The University of Michigan’s College of Literature, Science and the Arts (LSA) has some similarities with CWRU’s College of Arts and Sciences. Both require writing courses, credits in areas outside of the student’s major and quantitative reasoning, but LSA has a foreign language requirement and a “race and ethnicity” requirement. So there is some variation between degree requirements in comparable colleges. 

All college students should learn about health during their time as undergraduates. Some colleges, including CWRU, do offer “wellness” courses that can be counted as a physical education credit. CWRU’s Department of Nutrition also offers many courses that could help students learn more about their health; however not all undergraduate students are required to take such a course. Physical education courses are certainly valuable for helping students learn enjoyable ways to exercise, but they shouldn’t be seen as interchangeable with courses focusing on covering holistic wellness. Many college students are living away from home for the first time, giving them the right but also the responsibility to make decisions for themselves about their health. Ensuring that students have the information they need to make good decisions could improve their quality of life. 

Diet is a key part of health that students could benefit from learning about. The average college student’s weight increases by at least 5% during their first year. Part of this may be an issue with how college dining facilities are run; however, ensuring that students learn about portion sizes could mitigate the negative effects of a college diet. Furthermore, diet is about more than calories and weight. Educating students about the different food groups and nutritional needs could help them plan their meals effectively to meet their dietary needs. For students who aren’t using college meal plans, it’s especially important they know what kinds of food to buy. 

Sexual health is also critical to the well-being of college students, but many likely received an inadequate education in high school. Only 30 states require that students receive sex education. Among these, only 22 require that the information students receive is “medically, factually, or technically accurate,” leaving 38 states open to teach whatever they’d like as part of sexual health, if they decide to even teach it at all. Given that the vast majority of college students are sexually active, ensuring that they’re familiar with safe sex practices could help reduce rates of sexually transmitted diseases (STDs) and unplanned pregnancies on campuses. Moreover, having conversations about consent could help students prevent and respond to cases of sexual assault.

In the U.S., approximately 20 million new STD cases occur each year, and young people are overrepresented in these statistics. As such, it’s especially important that institutions educate their predominantly young adult populations on how to have safe sex. 

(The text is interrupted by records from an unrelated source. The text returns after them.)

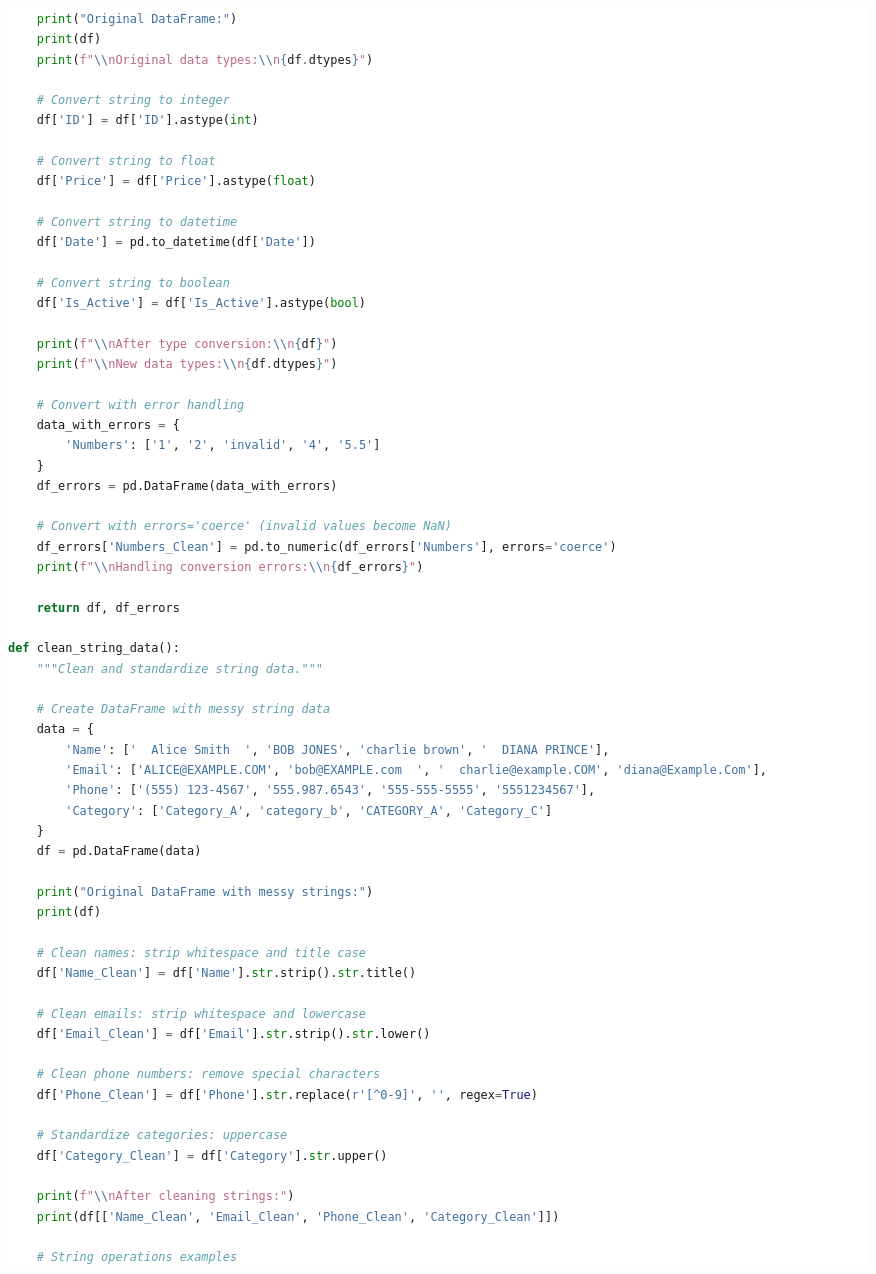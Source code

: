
 ```python
    print("Original DataFrame:")
    print(df)
    print(f"\\nOriginal data types:\\n{df.dtypes}")
    
    # Convert string to integer
    df['ID'] = df['ID'].astype(int)
    
    # Convert string to float
    df['Price'] = df['Price'].astype(float)
    
    # Convert string to datetime
    df['Date'] = pd.to_datetime(df['Date'])
    
    # Convert string to boolean
    df['Is_Active'] = df['Is_Active'].astype(bool)
    
    print(f"\\nAfter type conversion:\\n{df}")
    print(f"\\nNew data types:\\n{df.dtypes}")
    
    # Convert with error handling
    data_with_errors = {
        'Numbers': ['1', '2', 'invalid', '4', '5.5']
    }
    df_errors = pd.DataFrame(data_with_errors)
    
    # Convert with errors='coerce' (invalid values become NaN)
    df_errors['Numbers_Clean'] = pd.to_numeric(df_errors['Numbers'], errors='coerce')
    print(f"\\nHandling conversion errors:\\n{df_errors}")
    
    return df, df_errors

def clean_string_data():
    """Clean and standardize string data."""
    
    # Create DataFrame with messy string data
    data = {
        'Name': ['  Alice Smith  ', 'BOB JONES', 'charlie brown', '  DIANA PRINCE'],
        'Email': ['ALICE@EXAMPLE.COM', 'bob@EXAMPLE.com  ', '  charlie@example.COM', 'diana@Example.Com'],
        'Phone': ['(555) 123-4567', '555.987.6543', '555-555-5555', '5551234567'],
        'Category': ['Category_A', 'category_b', 'CATEGORY_A', 'Category_C']
    }
    df = pd.DataFrame(data)
    
    print("Original DataFrame with messy strings:")
    print(df)
    
    # Clean names: strip whitespace and title case
    df['Name_Clean'] = df['Name'].str.strip().str.title()
    
    # Clean emails: strip whitespace and lowercase
    df['Email_Clean'] = df['Email'].str.strip().str.lower()
    
    # Clean phone numbers: remove special characters
    df['Phone_Clean'] = df['Phone'].str.replace(r'[^0-9]', '', regex=True)
    
    # Standardize categories: uppercase
    df['Category_Clean'] = df['Category'].str.upper()
    
    print(f"\\nAfter cleaning strings:")
    print(df[['Name_Clean', 'Email_Clean', 'Phone_Clean', 'Category_Clean']])
    
    # String operations examples
```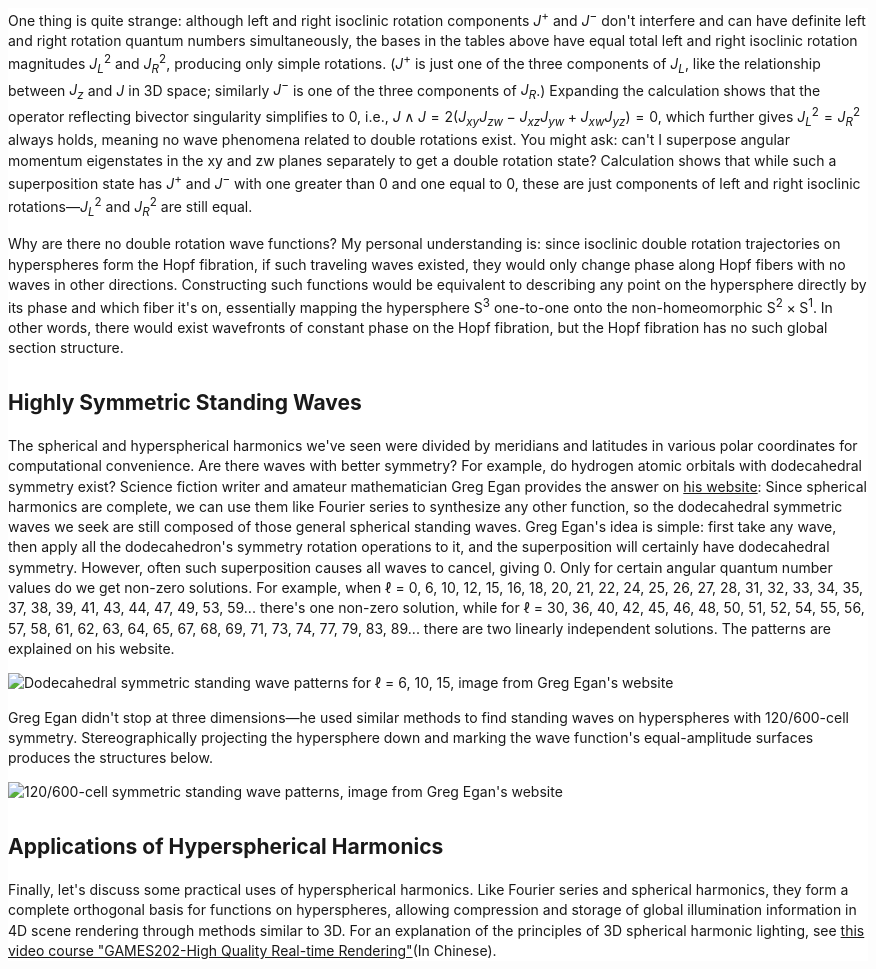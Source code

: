 One thing is quite strange: although left and right isoclinic rotation components $J^+$ and $J^-$ don't interfere and can have definite left and right rotation quantum numbers simultaneously, the bases in the tables above have equal total left and right isoclinic rotation magnitudes $J_L^2$ and $J_R^2$, producing only simple rotations. ($J^+$ is just one of the three components of $J_L$, like the relationship between $J_z$ and $J$ in 3D space; similarly $J^-$ is one of the three components of $J_R$.) Expanding the calculation shows that the operator reflecting bivector singularity simplifies to 0, i.e., $J\wedge J=2(J_{xy}J_{zw}-J_{xz}J_{yw}+J_{xw}J_{yz})=0$, which further gives $J_L^2=J_R^2$ always holds, meaning no wave phenomena related to double rotations exist. You might ask: can't I superpose angular momentum eigenstates in the xy and zw planes separately to get a double rotation state? Calculation shows that while such a superposition state has $J^+$ and $J^-$ with one greater than 0 and one equal to 0, these are just components of left and right isoclinic rotations—$J_L^2$ and $J_R^2$ are still equal.

Why are there no double rotation wave functions? My personal understanding is: since isoclinic double rotation trajectories on hyperspheres form the Hopf fibration, if such traveling waves existed, they would only change phase along Hopf fibers with no waves in other directions. Constructing such functions would be equivalent to describing any point on the hypersphere directly by its phase and which fiber it's on, essentially mapping the hypersphere $\mathrm S^3$ one-to-one onto the non-homeomorphic $\mathrm S^2\times \mathrm S^1$. In other words, there would exist wavefronts of constant phase on the Hopf fibration, but the Hopf fibration has no such global section structure.<a name="symm"></a>

## Highly Symmetric Standing Waves

The spherical and hyperspherical harmonics we've seen were divided by meridians and latitudes in various polar coordinates for computational convenience. Are there waves with better symmetry? For example, do hydrogen atomic orbitals with dodecahedral symmetry exist? Science fiction writer and amateur mathematician Greg Egan provides the answer on [his website](https://www.gregegan.net/SCIENCE/SymmetricWaves/SymmetricWaves.html): Since spherical harmonics are complete, we can use them like Fourier series to synthesize any other function, so the dodecahedral symmetric waves we seek are still composed of those general spherical standing waves. Greg Egan's idea is simple: first take any wave, then apply all the dodecahedron's symmetry rotation operations to it, and the superposition will certainly have dodecahedral symmetry. However, often such superposition causes all waves to cancel, giving 0. Only for certain angular quantum number values do we get non-zero solutions. For example, when ℓ = 0, 6, 10, 12, 15, 16, 18, 20, 21, 22, 24, 25, 26, 27, 28, 31, 32, 33, 34, 35, 37, 38, 39, 41, 43, 44, 47, 49, 53, 59... there's one non-zero solution, while for ℓ = 30, 36, 40, 42, 45, 46, 48, 50, 51, 52, 54, 55, 56, 57, 58, 61, 62, 63, 64, 65, 67, 68, 69, 71, 73, 74, 77, 79, 83, 89... there are two linearly independent solutions. The patterns are explained on his website.

![Dodecahedral symmetric standing wave patterns for ℓ = 6, 10, 15, image from Greg Egan's website](/img/chemie003.jpg)

Greg Egan didn't stop at three dimensions—he used similar methods to find standing waves on hyperspheres with 120/600-cell symmetry. Stereographically projecting the hypersphere down and marking the wave function's equal-amplitude surfaces produces the structures below.

![120/600-cell symmetric standing wave patterns, image from Greg Egan's website](/img/chemie004.jpg)

## Applications of Hyperspherical Harmonics

Finally, let's discuss some practical uses of hyperspherical harmonics. Like Fourier series and spherical harmonics, they form a complete orthogonal basis for functions on hyperspheres, allowing compression and storage of global illumination information in 4D scene rendering through methods similar to 3D. For an explanation of the principles of 3D spherical harmonic lighting, see [this video course "GAMES202-High Quality Real-time Rendering"](https://www.bilibili.com/video/BV1YK4y1T7yY?p=6)(In Chinese).
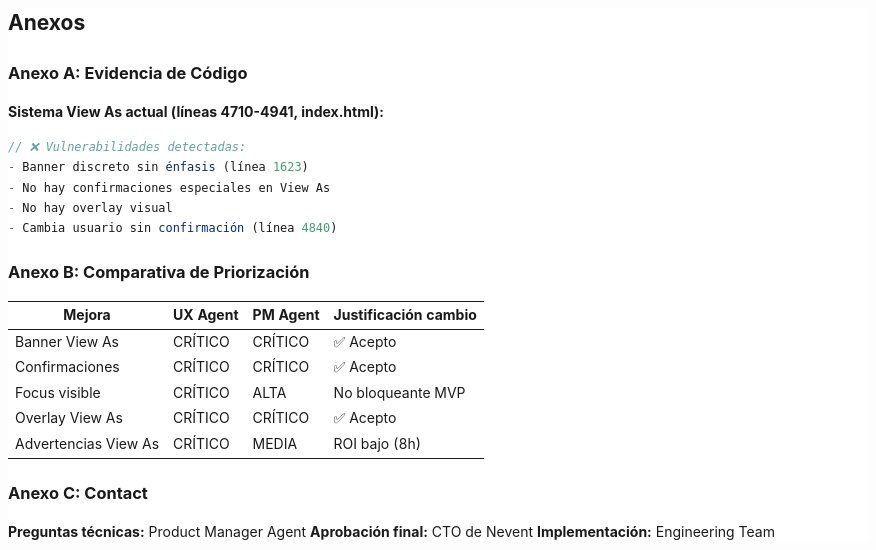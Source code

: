 
## Anexos

### Anexo A: Evidencia de Código

**Sistema View As actual (líneas 4710-4941, index.html):**

```javascript
// ❌ Vulnerabilidades detectadas:
- Banner discreto sin énfasis (línea 1623)
- No hay confirmaciones especiales en View As
- No hay overlay visual
- Cambia usuario sin confirmación (línea 4840)
```

### Anexo B: Comparativa de Priorización

| Mejora | UX Agent | PM Agent | Justificación cambio |
|--------|----------|----------|----------------------|
| Banner View As | CRÍTICO | CRÍTICO | ✅ Acepto |
| Confirmaciones | CRÍTICO | CRÍTICO | ✅ Acepto |
| Focus visible | CRÍTICO | ALTA | No bloqueante MVP |
| Overlay View As | CRÍTICO | CRÍTICO | ✅ Acepto |
| Advertencias View As | CRÍTICO | MEDIA | ROI bajo (8h) |

### Anexo C: Contact

**Preguntas técnicas:** Product Manager Agent
**Aprobación final:** CTO de Nevent
**Implementación:** Engineering Team
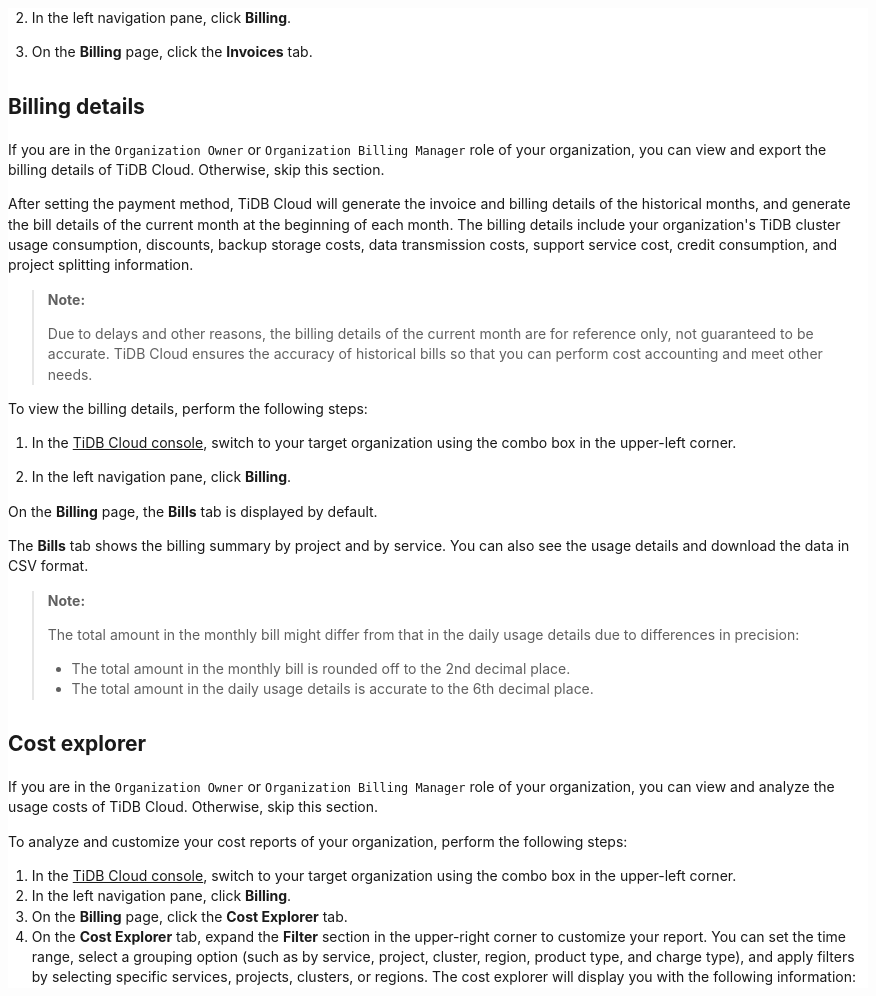 2. In the left navigation pane, click **Billing**.

3. On the **Billing** page, click the **Invoices** tab.

## Billing details

If you are in the `Organization Owner` or `Organization Billing Manager` role of your organization, you can view and export the billing details of TiDB Cloud. Otherwise, skip this section.

After setting the payment method, TiDB Cloud will generate the invoice and billing details of the historical months, and generate the bill details of the current month at the beginning of each month. The billing details include your organization's TiDB cluster usage consumption, discounts, backup storage costs, data transmission costs, support service cost, credit consumption, and project splitting information.

> **Note:**
>
> Due to delays and other reasons, the billing details of the current month are for reference only, not guaranteed to be accurate. TiDB Cloud ensures the accuracy of historical bills so that you can perform cost accounting and meet other needs.

To view the billing details, perform the following steps:

1. In the [TiDB Cloud console](https://tidbcloud.com), switch to your target organization using the combo box in the upper-left corner.

2. In the left navigation pane, click **Billing**.

On the **Billing** page, the **Bills** tab is displayed by default.

The **Bills** tab shows the billing summary by project and by service. You can also see the usage details and download the data in CSV format.

> **Note:**
>
> The total amount in the monthly bill might differ from that in the daily usage details due to differences in precision:
>
> - The total amount in the monthly bill is rounded off to the 2nd decimal place.
> - The total amount in the daily usage details is accurate to the 6th decimal place.

## Cost explorer

If you are in the `Organization Owner` or `Organization Billing Manager` role of your organization, you can view and analyze the usage costs of TiDB Cloud. Otherwise, skip this section.

To analyze and customize your cost reports of your organization, perform the following steps:

1. In the [TiDB Cloud console](https://tidbcloud.com), switch to your target organization using the combo box in the upper-left corner.
2. In the left navigation pane, click **Billing**.
3. On the **Billing** page, click the **Cost Explorer** tab.
4. On the **Cost Explorer** tab, expand the **Filter** section in the upper-right corner to customize your report. You can set the time range, select a grouping option (such as by service, project, cluster, region, product type, and charge type), and apply filters by selecting specific services, projects, clusters, or regions. The cost explorer will display you with the following information:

Mental health management is also an area where colleges could expand educational opportunities. While mental health services are a common feature on college campuses, teaching students to be proactive about their mental health instead of just telling them to go see mental health services in a time of need could help reduce the number of students who experience crises. Developing students’ skills for communicating with friends who are struggling and teaching them practices that can help reduce stress levels—such as developing effective time management skills—could help prevent mental health issues. 

College is an important and formative period of many people’s lives. Ensuring that students learn to care for themselves during that period is just as critical as covering a core academic curriculum. To improve students’ quality of life before and after they leave campus, CWRU, and colleges everywhere, should integrate courses covering health and holistic wellness within their general education requirements.